A long-maned unicorn foal..or yearling..or whatever x)

First the sketc, then the ground paint, and then the finished piece  Took about 2.5 hours.

Oils are both easier and harder thab photoshop..I definetly need more practice, and patiense, but i's way easier to get a nice texture and look to it...
I'm half-happy with this piece. It's a bit boring.. maybe I could add more light when it's dry.. conformation and so on isn't great either. I've added blure and red in the shadows to get them deeper, but not goos enough..
It'll do to hang above my bed at least


----------



## tempest (Jan 26, 2009)

wow, that's awesome!


----------



## Zab (Oct 4, 2008)

Thanks 

It's my first oil-painting of a horse with the whole body in it. And I've only done one or perhaps two acrylic paintings with the full body..
Maybe 10 paintings all-in-all, both oil and acrylic counted.. soI have room for more practice


----------



## tempest (Jan 26, 2009)

The head seems a little out of proportion to the body, but only after you added the mane. Wonder why that is...


----------



## darkrapidash (Jun 27, 2009)

That's beautiful! Thanks for sharing the pictures from BEFORE it was finished, lol. Interesting to see how it all comes together.
The head does look a little big, though, but I think it might just be an issue of colors and contrasting. In the end, it looks really great!


----------



## SpiritJordanRivers (May 31, 2009)

Wow! That's SO good! I can't paint to save my life . . . but I can draw . . . kinda  lol. The mane and tail look amazing.


----------



## Zab (Oct 4, 2008)

Thanks! 

The head is a bit big. Think of it as a foal and it'll be alright x)

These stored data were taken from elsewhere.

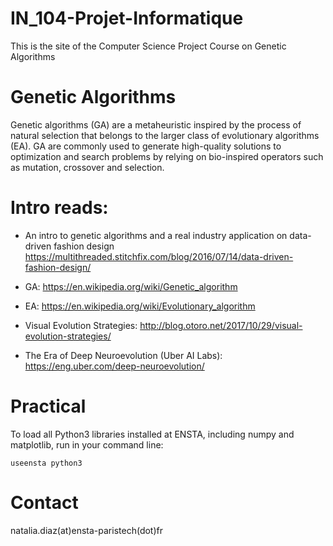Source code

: # IN_104-Projet-Informatique
This is the site of the Computer Science Project Course on Genetic Algorithms

# Genetic Algorithms

Genetic algorithms (GA) are a metaheuristic inspired by the process of natural selection that belongs to the larger class of evolutionary algorithms (EA). GA are commonly used to generate high-quality solutions to optimization and search problems by relying on bio-inspired operators such as mutation, crossover and selection.

# Intro reads:
- An intro to genetic algorithms and a real industry application on data-driven fashion design
https://multithreaded.stitchfix.com/blog/2016/07/14/data-driven-fashion-design/

- GA: https://en.wikipedia.org/wiki/Genetic_algorithm

- EA: https://en.wikipedia.org/wiki/Evolutionary_algorithm

- Visual Evolution Strategies: http://blog.otoro.net/2017/10/29/visual-evolution-strategies/  

- The Era of Deep Neuroevolution (Uber AI Labs): https://eng.uber.com/deep-neuroevolution/


# Practical

To load all Python3 libraries installed at ENSTA, including numpy and matplotlib, run in your command line:

`
useensta python3
`

# Contact
natalia.diaz(at)ensta-paristech(dot)fr
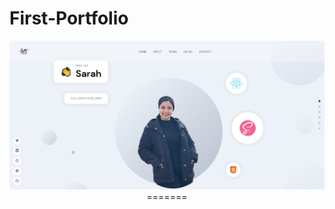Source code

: # First-Portfolio

<p align="center">
    <img src="./frontend_react/port.png" alt="portfolio">
=======

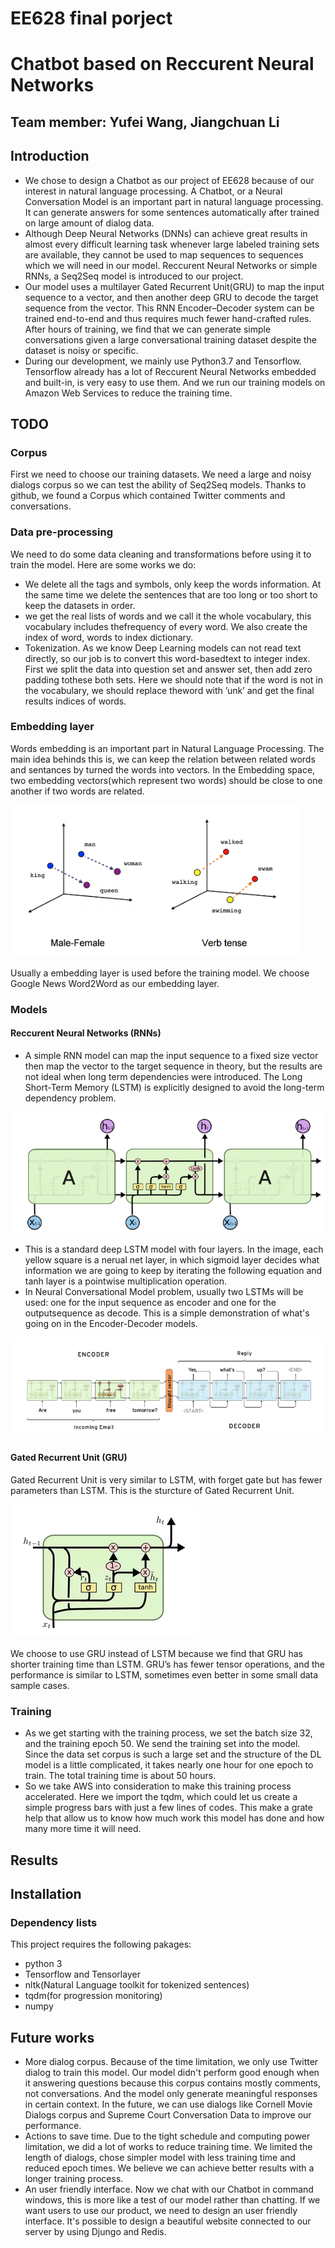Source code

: # EE628 final porject
# Chatbot based on Reccurent Neural Networks 
## Team member: Yufei Wang,  Jiangchuan Li


## Introduction
 * We chose to design a Chatbot as our project of EE628 because of our interest in natural language processing. A Chatbot, or a Neural Conversation Model is an important part in natural language processing. It can generate answers for some sentences automatically after trained on large amount of dialog data. 
 * Although Deep Neural Networks (DNNs) can achieve great results in almost every difficult learning task whenever large labeled training sets are available, they cannot be used to map sequences to sequences which we will need in our model. Reccurent Neural Networks or simple RNNs, a Seq2Seq model is introduced to our project. 
 * Our model uses a multilayer Gated Recurrent Unit(GRU) to map the input sequence to a vector, and then another deep GRU to decode the target sequence from the vector. This RNN Encoder–Decoder system can be trained end-to-end and thus requires much fewer hand-crafted rules. After hours of training, we find that we can generate simple conversations given a large conversational training dataset despite the dataset is noisy or specific.
 * During our development, we mainly use Python3.7 and Tensorflow. Tensorflow already has a lot of Reccurent Neural Networks embedded and built-in, is very easy to use them. And we run our training models on Amazon Web Services to reduce the training time.
## TODO
### Corpus
First we need to choose our training datasets. We need a large and noisy dialogs corpus so we can test the ability of Seq2Seq models. Thanks to github, we found a Corpus which contained Twitter comments and conversations.
### Data pre-processing 
We need to do some data cleaning and transformations before using it to train the model. Here are some works we do:
* We delete all the tags and symbols, only keep the words information. At the same time we delete the sentences that are too long or too short to keep the datasets in order.
* we get the real lists of words and we call it the whole vocabulary, this vocabulary includes thefrequency of every word. We also create the index of word, words to index dictionary.
* Tokenization. As we know Deep Learning models can not read text directly, so our job is to convert this word-basedtext to integer index. First we split the data into question set and answer set, then add zero padding tothese both sets. Here we should note that if the word is not in the vocabulary, we should replace theword with ’unk’ and get the final results indices of words. 
### Embedding layer
Words embedding is an important part in Natural Language Processing. The main idea behinds this is, we can keep the relation between related words and sentances by turned the words into vectors. In the Embedding space, two embedding vectors(which represent two words) should be close to one another if two words are related. 

![Image text](https://github.com/babyshambles/Chatbot/blob/master/embedding.png?raw=true)

Usually a embedding layer is used before the training model. We choose Google News Word2Word as our embedding layer.
### Models 
#### Reccurent Neural Networks (RNNs)
* A simple RNN model can map the input sequence to a fixed size vector then map the vector to the target sequence in theory, but the results are not ideal when long term dependencies were introduced. The Long Short-Term Memory (LSTM) is explicitly designed to avoid the long-term dependency problem.

![Image text](https://github.com/babyshambles/Chatbot/blob/master/LSTM.png?raw=true)

* This is a standard deep LSTM model with four layers. In the image, each yellow square is a nerual net layer, in which sigmoid layer decides what information we are going to keep by iterating the following equation and tanh layer is a pointwise multiplication operation.
* In Neural Conversational Model problem, usually two LSTMs will be used: one for the input sequence as encoder and one for the outputsequence as decode. This is a simple demonstration of what's going on in the Encoder-Decoder models.

![Image text](https://github.com/babyshambles/Chatbot/blob/master/Encoder.png?raw=true)

#### Gated Recurrent Unit (GRU)
Gated Recurrent Unit is very similar to LSTM, with forget gate but has fewer parameters than LSTM. This is the sturcture of Gated Recurrent Unit.

![Image text](https://github.com/babyshambles/Chatbot/blob/master/GRU.png?raw=true)

We choose to use GRU instead of LSTM because we find that GRU has shorter training time than LSTM. GRU’s has fewer tensor operations, and the performance is similar to LSTM, sometimes even better in some small data sample cases.

### Training 
* As we get starting with the training process, we set the batch size 32, and the training epoch 50. We send the training set into the model. Since the data set corpus is such a large set and the structure of the DL model is a little complicated, it takes nearly one hour for one epoch to train. The total training time is about 50 hours.
* So we take AWS into consideration to make this training process accelerated. Here we import the tqdm, which could let us create a simple progress bars with just a few lines of codes. This make a grate help that allow us to know how much work this model has done and how many more time it will need.

## Results
## Installation 

### Dependency lists
This project requires the following pakages:
* python 3
* Tensorflow and Tensorlayer
* nltk(Natural Language toolkit for tokenized sentences)
* tqdm(for progression monitoring)
* numpy

## Future works 
* More dialog corpus. Because of the time limitation, we only use Twitter dialog to train this model. Our model didn't perform good enough when it answering questions because this corpus contains mostly comments, not conversations. And the model only generate meaningful responses in certain context. In the future, we can use dialogs like Cornell Movie Dialogs corpus and Supreme Court Conversation Data to improve our performance.
* Actions to save time. Due to the tight schedule and computing power limitation, we did a lot of works to reduce training time. We limited the length of dialogs, chose simpler model with less training time and reduced epoch times. We believe we can achieve better results with a longer training process.
* An user friendly interface. Now we chat with our Chatbot in command windows, this is more like a test of our model rather than chatting. If we want users to use our product, we need to design an user friendly interface. It's possible to design a beautiful website connected to our server by using Djungo and Redis.



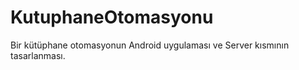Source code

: # KutuphaneOtomasyonu
Bir kütüphane otomasyonun Android uygulaması ve Server kısmının tasarlanması.
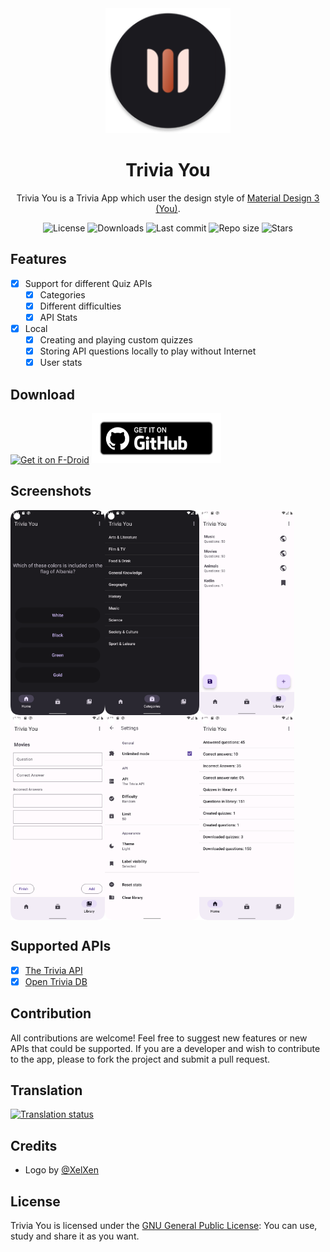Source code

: <div align="center">
  <img width="200" height="200"src="app/src/main/res/mipmap-xxxhdpi/ic_launcher_round.png">
  <h1>Trivia You</h1>
  <p>Trivia You is a Trivia App which user the design style of <a href="https://m3.material.io/">Material Design 3 (You)</a>.</p>
  <div align="center">
    <img alt="License" src="https://img.shields.io/github/license/Bnyro/TriviaYou?color=c3e7ff&style=flat-square">
    <img alt="Downloads" src="https://img.shields.io/github/downloads/Bnyro/TriviaYou/total.svg?color=c3e7ff&style=flat-square">
    <img alt="Last commit" src="https://img.shields.io/github/last-commit/Bnyro/TriviaYou?color=c3e7ff&style=flat-square">
    <img alt="Repo size" src="https://img.shields.io/github/repo-size/Bnyro/TriviaYou?color=c3e7ff&style=flat-square">
    <img alt="Stars" src="https://img.shields.io/github/stars/Bnyro/TriviaYou?color=c3e7ff&style=flat-square">
    <br>
</div>
</div>

## Features

- [x] Support for different Quiz APIs
    - [x] Categories
    - [x] Different difficulties
    - [x] API Stats
      
- [x] Local
    - [x] Creating and playing custom quizzes
    - [x] Storing API questions locally to play without Internet
    - [x] User stats

## Download
[<img src="https://fdroid.gitlab.io/artwork/badge/get-it-on.png" alt="Get it on F-Droid" height="80">](https://f-droid.org/packages/com.bnyro.trivia/)
[<img src="ghbadge.png" alt="Get it on GitHub" height="80">](https://github.com/bnyro/triviayou/releases)

## Screenshots

<div style="display: flex;">
<img src="fastlane/metadata/android/en-US/images/phoneScreenshots/quiz.png" width=30%>
<img src="fastlane/metadata/android/en-US/images/phoneScreenshots/categories.png" width=30%>
<img src="fastlane/metadata/android/en-US/images/phoneScreenshots/library.png" width=30%>
</div>
<div style="display: flex;">
<img src="fastlane/metadata/android/en-US/images/phoneScreenshots/create.png" width=30%>
<img src="fastlane/metadata/android/en-US/images/phoneScreenshots/settings.png" width=30%>
<img src="fastlane/metadata/android/en-US/images/phoneScreenshots/stats.png" width=30%>
</div>

## Supported APIs

- [x] [The Trivia API](https://the-trivia-api.com/)
- [x] [Open Trivia DB](https://opentdb.com/)

## Contribution

All contributions are welcome!
Feel free to suggest new features or new APIs that could be supported.
If you are a developer and wish to contribute to the app, please to fork the project and submit a pull request.

## Translation

<a href="https://hosted.weblate.org/projects/trivia-you/#languages">
<img src="https://hosted.weblate.org/widgets/trivia-you/-/287x66-grey.png" alt="Translation status" />
</a>

## Credits
- Logo by [@XelXen](https://github.com/XelXen)

## License

Trivia You is licensed under the [GNU General Public License](https://www.gnu.org/licenses/gpl.html): You can use, study and share it as you want.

I think I'll add more light and so on tomorrow.. just might see what I can do about the head too.


----------



## Sunny06 (Jun 22, 2009)

I love unicorns and you are amazing O.O


----------



## Zab (Oct 4, 2008)

I added some more light and more red in the shadows and stuff.. and photographed n daylight


----------



## Zab (Oct 4, 2008)

hm..noticed I have some brush-strokes to blend..


----------



## darkrapidash (Jun 27, 2009)

It looks even better :O I think lightening the forelegs really helped bring the head back into proportion. Great job!


----------



## Zab (Oct 4, 2008)

yayness ^^


----------



## InspiredByHorses (Jul 19, 2009)

Awesome


----------



## Jillyann (Mar 31, 2009)

that is amazing!


----------



## ilovemyPhillip (Apr 4, 2009)

whoa!!!!! thats amazing!!!!!! youre lucky you have LOADS of talent!


----------



## RoCru (Jul 19, 2009)

Awesome!!!


----------



## Qtswede (Apr 16, 2009)

I love that this isn't another white unicorn. Very interesting. You did a great job, and as far as the head/proportion thing - you could look at it as a pony rather than a foal, and it's perfect. lol!


----------